• What needs to be done: In the entries below, find the line with "- Shark species: 12" and print exactly every line from there up to and including the line with "The report for the relative abundance of shark species in Hawaii", with no other lines.
::::::::::
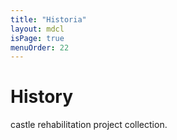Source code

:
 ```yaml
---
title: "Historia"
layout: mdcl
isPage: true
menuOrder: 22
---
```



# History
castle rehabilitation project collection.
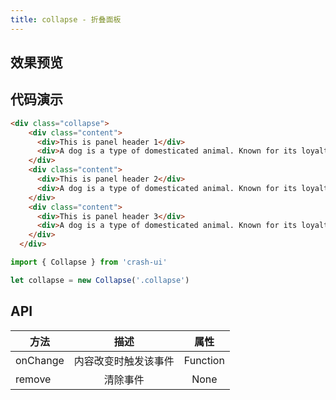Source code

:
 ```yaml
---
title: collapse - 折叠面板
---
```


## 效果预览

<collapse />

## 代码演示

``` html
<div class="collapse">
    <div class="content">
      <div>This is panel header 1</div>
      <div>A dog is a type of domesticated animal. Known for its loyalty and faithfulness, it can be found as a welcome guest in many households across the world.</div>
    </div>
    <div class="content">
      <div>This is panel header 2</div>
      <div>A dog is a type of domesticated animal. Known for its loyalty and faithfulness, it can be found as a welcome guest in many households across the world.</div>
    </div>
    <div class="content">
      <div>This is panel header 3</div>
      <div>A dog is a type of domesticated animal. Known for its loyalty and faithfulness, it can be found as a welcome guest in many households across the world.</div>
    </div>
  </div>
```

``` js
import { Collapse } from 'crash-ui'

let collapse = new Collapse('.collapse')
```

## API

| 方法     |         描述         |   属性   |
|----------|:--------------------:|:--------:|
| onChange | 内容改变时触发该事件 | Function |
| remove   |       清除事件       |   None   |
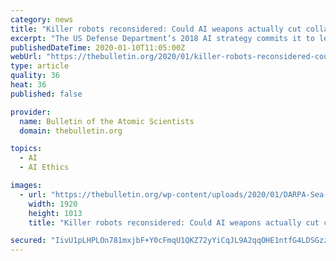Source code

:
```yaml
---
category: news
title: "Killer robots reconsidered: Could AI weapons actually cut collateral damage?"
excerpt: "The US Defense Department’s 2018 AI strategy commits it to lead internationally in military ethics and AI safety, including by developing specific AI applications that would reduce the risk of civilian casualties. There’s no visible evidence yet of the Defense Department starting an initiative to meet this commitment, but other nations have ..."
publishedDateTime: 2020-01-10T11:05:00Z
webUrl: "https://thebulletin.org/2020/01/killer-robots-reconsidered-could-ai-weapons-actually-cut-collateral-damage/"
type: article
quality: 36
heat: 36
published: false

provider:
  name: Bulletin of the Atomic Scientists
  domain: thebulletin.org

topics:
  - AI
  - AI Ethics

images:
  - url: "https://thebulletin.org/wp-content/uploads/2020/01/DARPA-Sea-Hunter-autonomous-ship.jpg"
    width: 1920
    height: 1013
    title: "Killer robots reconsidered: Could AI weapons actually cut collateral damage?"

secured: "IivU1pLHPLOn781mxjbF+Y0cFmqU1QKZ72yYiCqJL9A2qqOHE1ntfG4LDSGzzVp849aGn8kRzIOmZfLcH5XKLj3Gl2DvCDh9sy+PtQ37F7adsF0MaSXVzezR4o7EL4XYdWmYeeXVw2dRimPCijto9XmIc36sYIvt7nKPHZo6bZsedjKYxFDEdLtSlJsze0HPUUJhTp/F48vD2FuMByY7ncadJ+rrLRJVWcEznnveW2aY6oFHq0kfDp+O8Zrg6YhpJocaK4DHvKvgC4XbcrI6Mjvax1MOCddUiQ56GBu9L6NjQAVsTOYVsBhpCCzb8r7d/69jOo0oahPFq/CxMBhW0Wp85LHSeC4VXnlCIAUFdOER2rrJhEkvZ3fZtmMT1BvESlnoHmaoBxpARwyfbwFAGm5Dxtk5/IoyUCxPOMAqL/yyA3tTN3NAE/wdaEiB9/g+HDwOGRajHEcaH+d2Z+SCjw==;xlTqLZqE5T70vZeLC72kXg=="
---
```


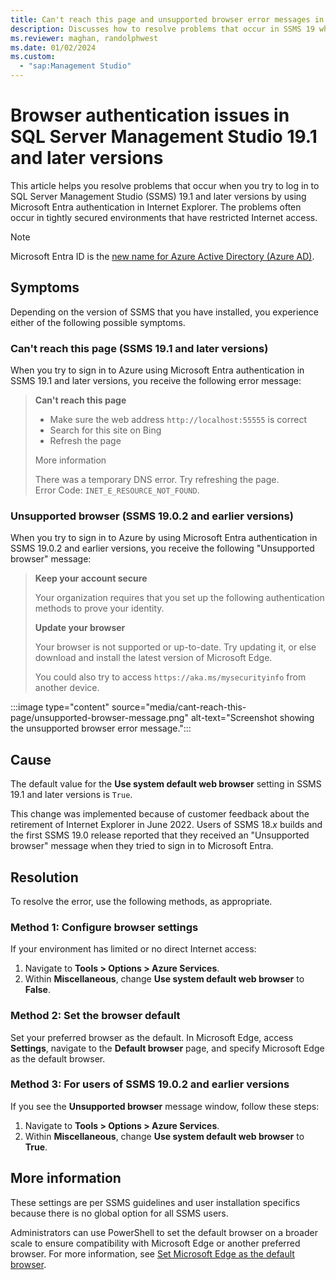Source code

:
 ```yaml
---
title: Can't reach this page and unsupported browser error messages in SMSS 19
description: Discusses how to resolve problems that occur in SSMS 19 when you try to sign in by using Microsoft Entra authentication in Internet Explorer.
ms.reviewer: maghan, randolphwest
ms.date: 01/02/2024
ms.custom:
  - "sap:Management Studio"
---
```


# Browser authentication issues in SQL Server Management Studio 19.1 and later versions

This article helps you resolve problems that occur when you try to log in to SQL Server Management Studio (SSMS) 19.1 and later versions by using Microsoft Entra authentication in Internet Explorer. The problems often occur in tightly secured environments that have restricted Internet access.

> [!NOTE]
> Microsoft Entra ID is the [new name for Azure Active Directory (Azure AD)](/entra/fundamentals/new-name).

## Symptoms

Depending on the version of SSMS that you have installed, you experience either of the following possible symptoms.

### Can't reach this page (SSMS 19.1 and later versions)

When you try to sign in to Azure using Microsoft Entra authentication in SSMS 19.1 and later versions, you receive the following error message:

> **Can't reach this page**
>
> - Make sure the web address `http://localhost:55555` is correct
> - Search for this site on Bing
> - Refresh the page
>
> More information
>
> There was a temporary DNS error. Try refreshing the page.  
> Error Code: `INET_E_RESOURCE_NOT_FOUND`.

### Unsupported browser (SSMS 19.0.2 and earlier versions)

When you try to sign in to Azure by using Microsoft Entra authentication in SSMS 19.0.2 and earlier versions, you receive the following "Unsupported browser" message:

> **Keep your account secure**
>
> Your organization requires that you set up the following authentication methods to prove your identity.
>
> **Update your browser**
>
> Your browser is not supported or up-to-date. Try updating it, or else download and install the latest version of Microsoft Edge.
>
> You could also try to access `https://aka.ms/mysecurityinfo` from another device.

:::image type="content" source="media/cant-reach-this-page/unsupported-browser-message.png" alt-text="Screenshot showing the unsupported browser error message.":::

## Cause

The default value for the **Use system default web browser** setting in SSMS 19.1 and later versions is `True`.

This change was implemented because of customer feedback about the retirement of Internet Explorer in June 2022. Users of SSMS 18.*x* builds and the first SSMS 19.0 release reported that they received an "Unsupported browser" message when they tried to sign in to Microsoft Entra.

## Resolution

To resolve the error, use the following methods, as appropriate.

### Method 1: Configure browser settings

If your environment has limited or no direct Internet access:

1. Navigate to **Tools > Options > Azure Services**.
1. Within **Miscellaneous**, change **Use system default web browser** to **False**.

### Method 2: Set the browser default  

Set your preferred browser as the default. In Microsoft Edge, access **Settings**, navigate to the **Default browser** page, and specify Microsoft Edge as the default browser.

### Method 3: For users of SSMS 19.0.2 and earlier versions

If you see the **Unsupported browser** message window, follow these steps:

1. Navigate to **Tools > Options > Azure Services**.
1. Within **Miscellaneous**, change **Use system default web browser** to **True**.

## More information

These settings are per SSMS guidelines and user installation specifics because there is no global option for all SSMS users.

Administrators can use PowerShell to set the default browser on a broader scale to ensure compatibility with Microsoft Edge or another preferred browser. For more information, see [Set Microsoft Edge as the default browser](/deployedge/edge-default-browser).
::::::::::
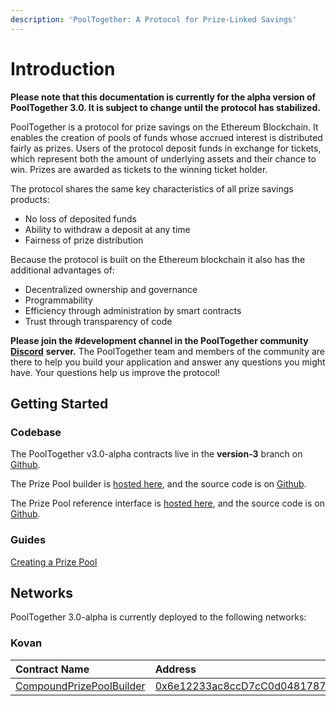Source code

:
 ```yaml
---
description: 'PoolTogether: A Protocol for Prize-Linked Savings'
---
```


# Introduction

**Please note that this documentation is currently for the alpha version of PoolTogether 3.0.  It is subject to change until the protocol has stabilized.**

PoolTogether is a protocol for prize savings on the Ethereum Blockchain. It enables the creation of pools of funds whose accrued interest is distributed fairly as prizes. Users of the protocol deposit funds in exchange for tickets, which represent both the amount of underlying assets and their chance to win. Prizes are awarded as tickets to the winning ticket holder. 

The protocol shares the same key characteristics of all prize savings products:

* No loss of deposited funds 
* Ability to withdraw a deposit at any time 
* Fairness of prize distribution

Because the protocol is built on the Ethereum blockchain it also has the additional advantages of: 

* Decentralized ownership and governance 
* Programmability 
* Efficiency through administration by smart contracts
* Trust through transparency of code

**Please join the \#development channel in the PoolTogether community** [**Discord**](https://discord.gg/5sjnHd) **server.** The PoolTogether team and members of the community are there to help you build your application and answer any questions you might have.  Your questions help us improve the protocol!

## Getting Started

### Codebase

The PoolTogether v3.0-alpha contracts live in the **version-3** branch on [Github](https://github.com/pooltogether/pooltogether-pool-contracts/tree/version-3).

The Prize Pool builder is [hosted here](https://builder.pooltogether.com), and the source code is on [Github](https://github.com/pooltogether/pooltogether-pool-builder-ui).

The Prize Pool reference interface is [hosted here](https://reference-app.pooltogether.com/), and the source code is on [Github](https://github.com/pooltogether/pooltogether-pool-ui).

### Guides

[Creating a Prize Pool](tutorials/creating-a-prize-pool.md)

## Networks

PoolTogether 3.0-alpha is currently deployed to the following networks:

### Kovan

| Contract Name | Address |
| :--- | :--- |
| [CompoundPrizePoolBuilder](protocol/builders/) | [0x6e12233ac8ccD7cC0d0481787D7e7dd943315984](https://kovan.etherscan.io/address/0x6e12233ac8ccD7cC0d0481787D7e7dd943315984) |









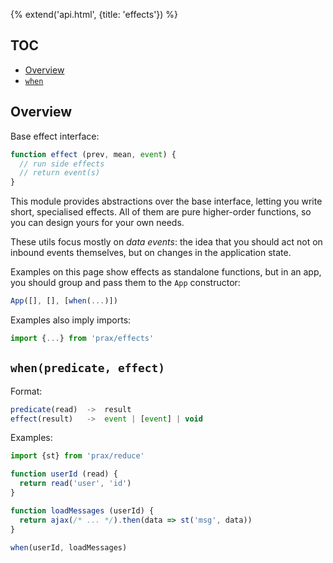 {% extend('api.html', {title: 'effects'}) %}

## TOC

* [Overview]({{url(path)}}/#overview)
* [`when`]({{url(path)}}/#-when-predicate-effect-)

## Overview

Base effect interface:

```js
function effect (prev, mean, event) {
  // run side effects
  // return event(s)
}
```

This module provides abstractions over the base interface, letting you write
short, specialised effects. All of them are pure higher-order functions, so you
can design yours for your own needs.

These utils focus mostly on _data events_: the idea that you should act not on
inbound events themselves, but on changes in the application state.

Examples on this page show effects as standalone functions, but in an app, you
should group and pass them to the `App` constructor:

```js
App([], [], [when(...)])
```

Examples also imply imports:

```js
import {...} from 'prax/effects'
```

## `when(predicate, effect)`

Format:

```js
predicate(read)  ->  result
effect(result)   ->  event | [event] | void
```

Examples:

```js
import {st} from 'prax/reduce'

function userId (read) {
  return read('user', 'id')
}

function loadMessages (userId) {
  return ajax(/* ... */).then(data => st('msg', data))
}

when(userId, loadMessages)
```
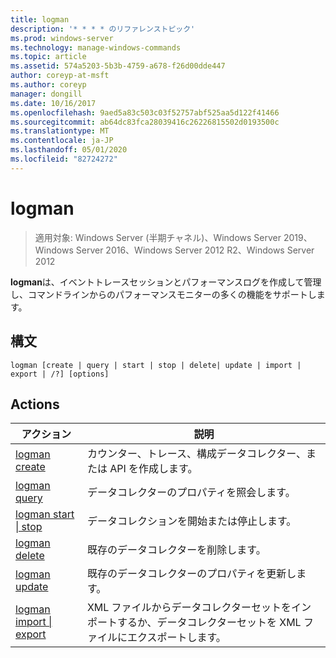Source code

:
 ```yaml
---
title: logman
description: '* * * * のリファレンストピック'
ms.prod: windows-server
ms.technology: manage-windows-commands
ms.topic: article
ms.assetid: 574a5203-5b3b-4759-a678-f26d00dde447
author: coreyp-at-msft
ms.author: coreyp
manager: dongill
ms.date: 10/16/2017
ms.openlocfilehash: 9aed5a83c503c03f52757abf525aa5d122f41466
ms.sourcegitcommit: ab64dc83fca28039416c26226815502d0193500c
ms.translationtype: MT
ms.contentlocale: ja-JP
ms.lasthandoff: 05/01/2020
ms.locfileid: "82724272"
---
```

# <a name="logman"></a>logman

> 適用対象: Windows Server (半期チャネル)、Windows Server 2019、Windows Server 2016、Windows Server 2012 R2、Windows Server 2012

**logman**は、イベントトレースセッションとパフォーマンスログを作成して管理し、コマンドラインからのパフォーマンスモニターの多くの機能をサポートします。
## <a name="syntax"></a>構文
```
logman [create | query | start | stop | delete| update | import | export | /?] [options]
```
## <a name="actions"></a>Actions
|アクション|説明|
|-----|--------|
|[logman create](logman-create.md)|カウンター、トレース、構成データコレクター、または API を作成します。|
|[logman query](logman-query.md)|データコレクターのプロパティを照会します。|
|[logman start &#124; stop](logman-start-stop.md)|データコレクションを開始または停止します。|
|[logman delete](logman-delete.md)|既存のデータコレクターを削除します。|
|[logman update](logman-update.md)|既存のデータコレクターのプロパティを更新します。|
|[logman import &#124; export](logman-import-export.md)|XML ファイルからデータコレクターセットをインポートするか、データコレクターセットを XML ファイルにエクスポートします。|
::::::::::
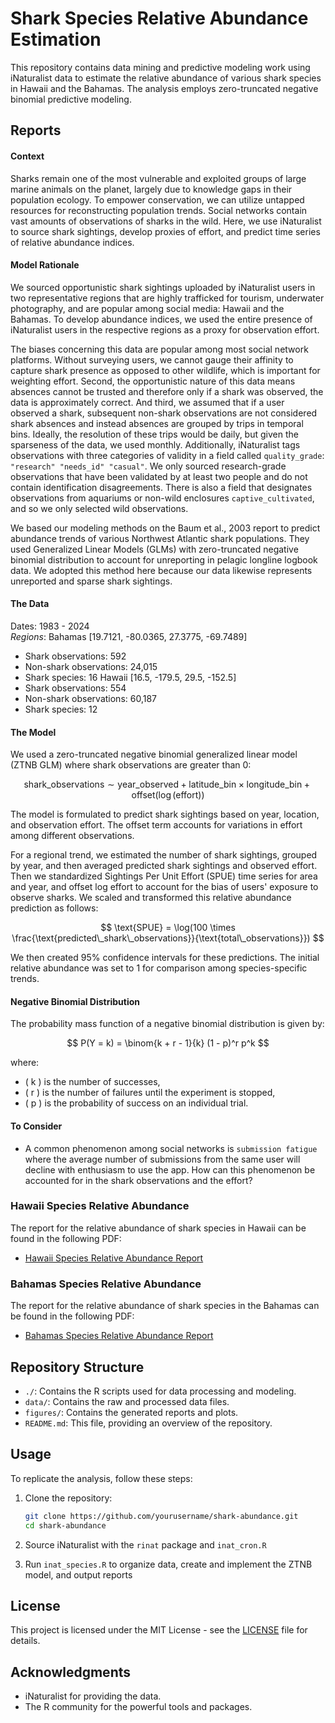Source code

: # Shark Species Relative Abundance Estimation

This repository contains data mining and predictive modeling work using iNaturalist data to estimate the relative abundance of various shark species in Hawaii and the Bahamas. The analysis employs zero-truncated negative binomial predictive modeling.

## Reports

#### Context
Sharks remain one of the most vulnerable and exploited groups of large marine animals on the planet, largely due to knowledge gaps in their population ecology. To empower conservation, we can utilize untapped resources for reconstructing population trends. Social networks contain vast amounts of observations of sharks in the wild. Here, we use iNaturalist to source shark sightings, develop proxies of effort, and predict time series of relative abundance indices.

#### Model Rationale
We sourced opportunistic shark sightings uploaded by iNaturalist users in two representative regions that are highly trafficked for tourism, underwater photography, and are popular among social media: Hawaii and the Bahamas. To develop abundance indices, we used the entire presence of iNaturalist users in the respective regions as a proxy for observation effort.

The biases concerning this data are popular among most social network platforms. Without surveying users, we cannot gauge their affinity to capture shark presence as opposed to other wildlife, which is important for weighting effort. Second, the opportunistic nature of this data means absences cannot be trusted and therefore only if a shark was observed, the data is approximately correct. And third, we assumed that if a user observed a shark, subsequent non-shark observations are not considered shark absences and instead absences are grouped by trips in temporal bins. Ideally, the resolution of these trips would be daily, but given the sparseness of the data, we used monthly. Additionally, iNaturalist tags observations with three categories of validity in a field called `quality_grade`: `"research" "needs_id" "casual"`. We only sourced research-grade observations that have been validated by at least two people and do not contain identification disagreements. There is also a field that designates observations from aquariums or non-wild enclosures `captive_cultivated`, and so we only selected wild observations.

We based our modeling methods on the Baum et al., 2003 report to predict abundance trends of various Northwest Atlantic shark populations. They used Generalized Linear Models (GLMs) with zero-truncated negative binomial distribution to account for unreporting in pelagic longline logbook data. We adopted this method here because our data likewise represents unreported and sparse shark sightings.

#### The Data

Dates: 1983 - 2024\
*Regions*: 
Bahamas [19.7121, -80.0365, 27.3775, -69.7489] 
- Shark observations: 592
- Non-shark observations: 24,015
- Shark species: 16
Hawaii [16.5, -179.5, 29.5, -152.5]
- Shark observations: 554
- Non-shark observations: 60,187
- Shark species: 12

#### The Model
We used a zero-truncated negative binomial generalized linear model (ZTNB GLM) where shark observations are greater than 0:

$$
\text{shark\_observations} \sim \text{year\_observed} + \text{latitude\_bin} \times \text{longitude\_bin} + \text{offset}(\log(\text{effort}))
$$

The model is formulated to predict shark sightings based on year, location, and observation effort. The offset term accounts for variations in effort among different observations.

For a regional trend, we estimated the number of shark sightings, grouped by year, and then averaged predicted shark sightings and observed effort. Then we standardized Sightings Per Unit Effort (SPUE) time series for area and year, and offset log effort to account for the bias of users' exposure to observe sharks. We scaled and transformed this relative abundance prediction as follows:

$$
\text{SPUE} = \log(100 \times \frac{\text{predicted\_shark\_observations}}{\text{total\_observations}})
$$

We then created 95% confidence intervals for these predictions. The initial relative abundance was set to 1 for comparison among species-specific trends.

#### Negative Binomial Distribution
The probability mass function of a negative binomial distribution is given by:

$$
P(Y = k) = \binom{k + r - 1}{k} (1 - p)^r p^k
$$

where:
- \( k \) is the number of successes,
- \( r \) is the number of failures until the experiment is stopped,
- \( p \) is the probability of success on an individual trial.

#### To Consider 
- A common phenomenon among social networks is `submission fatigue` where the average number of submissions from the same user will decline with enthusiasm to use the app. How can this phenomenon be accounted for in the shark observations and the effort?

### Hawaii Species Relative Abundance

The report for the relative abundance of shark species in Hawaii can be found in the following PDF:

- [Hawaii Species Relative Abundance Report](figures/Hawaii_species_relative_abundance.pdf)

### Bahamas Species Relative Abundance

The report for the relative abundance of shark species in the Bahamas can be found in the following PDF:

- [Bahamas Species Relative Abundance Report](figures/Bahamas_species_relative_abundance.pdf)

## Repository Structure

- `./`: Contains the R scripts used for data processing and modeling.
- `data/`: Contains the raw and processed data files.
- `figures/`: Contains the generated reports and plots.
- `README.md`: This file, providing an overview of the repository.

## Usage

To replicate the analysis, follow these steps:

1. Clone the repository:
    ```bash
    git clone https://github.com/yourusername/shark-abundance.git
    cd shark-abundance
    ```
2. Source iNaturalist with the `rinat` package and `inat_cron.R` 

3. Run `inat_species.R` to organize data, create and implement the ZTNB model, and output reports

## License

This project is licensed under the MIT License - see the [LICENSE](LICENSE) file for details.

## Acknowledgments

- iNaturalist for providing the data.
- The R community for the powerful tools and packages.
::::::::::
• Result for this exercise:
- Shark species: 12

#### The Model
We used a zero-truncated negative binomial generalized linear model (ZTNB GLM) where shark observations are greater than 0:

$$
\text{shark\_observations} \sim \text{year\_observed} + \text{latitude\_bin} \times \text{longitude\_bin} + \text{offset}(\log(\text{effort}))
$$

The model is formulated to predict shark sightings based on year, location, and observation effort. The offset term accounts for variations in effort among different observations.

For a regional trend, we estimated the number of shark sightings, grouped by year, and then averaged predicted shark sightings and observed effort. Then we standardized Sightings Per Unit Effort (SPUE) time series for area and year, and offset log effort to account for the bias of users' exposure to observe sharks. We scaled and transformed this relative abundance prediction as follows:

$$
\text{SPUE} = \log(100 \times \frac{\text{predicted\_shark\_observations}}{\text{total\_observations}})
$$

We then created 95% confidence intervals for these predictions. The initial relative abundance was set to 1 for comparison among species-specific trends.

#### Negative Binomial Distribution
The probability mass function of a negative binomial distribution is given by:

$$
P(Y = k) = \binom{k + r - 1}{k} (1 - p)^r p^k
$$

where:
- \( k \) is the number of successes,
- \( r \) is the number of failures until the experiment is stopped,
- \( p \) is the probability of success on an individual trial.

#### To Consider 
- A common phenomenon among social networks is `submission fatigue` where the average number of submissions from the same user will decline with enthusiasm to use the app. How can this phenomenon be accounted for in the shark observations and the effort?

### Hawaii Species Relative Abundance

The report for the relative abundance of shark species in Hawaii can be found in the following PDF:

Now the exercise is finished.